Teachers are successful products of the current system
It isn’t innate to challenge what we currently do. For the most part, PE teachers are former athletes, looking to steer kids toward the joy of being physically active. Most run into a jarring reality check when they realize young people aren’t interested in being like them (Ennis, 1995). There is a negotiation that inevitably changes course design and intention (and if not, makes for a battle of wills and holds grades hostage for compliance) that may be willing to lower the bar but not blow it up. If they haven’t changed, what they see as worthwhile to know (and do) won’t either. You can’t teach what you haven’t learned.

wskw12_finalWe don’t value play
Can you explain what play is? Can you list out its many parts and components, and can you manipulate these variables equally, without bias toward your own likes? Outside of a given sport context, do you encourage play? What about in the weight room? How often do you encourage ‘drifting from the plan?’ Remember, play has very little instruction and even fewer rules.  Can you follow them more earnestly than you ask them to follow you? Consider the differences between elementary and high school physical education. The younger groups excel at this, the older groups struggle.

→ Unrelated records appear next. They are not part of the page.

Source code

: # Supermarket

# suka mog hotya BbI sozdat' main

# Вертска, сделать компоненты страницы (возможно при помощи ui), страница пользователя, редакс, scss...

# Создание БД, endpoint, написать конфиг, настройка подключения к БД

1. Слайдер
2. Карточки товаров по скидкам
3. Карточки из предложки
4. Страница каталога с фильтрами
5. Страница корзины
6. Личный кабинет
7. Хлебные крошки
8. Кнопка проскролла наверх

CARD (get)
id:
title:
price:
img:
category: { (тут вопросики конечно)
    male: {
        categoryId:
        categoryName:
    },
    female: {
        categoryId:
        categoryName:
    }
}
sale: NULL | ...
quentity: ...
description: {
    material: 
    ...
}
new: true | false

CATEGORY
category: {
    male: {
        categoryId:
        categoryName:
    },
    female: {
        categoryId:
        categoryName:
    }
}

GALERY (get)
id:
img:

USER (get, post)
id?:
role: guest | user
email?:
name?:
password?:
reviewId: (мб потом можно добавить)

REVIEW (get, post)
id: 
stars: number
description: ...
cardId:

We look to adults to dictate the desired outcome
We are influenced by what administrators, peers, researchers, Olympians, the military, pro athletes, and shredded bodies are doing – what is popular or interesting now. All of these adults though, don’t have a stake in your class. Watch children at the playground and everything is there and built-in.  It’s on us not to screw it up and take play out of them, and if we do, it’s our responsibility to give it back before they are cast out on their own. We are trusted to show them the way to get to a place, but perhaps we are wrong in where they should go (and thus, how to get there).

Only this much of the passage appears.